* **Exercise instructions**
Reproduce the lines of the material exactly, excluding every image.

───── Extracted material ─────

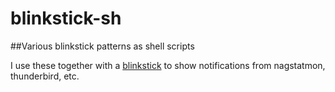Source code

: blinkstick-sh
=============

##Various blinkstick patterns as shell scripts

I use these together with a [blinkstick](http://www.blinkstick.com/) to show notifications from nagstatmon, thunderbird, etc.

─────

* **Answer to the problem**
Source code

: blinkstick-sh
=============

##Various blinkstick patterns as shell scripts

I use these together with a [blinkstick](http://www.blinkstick.com/) to show notifications from nagstatmon, thunderbird, etc.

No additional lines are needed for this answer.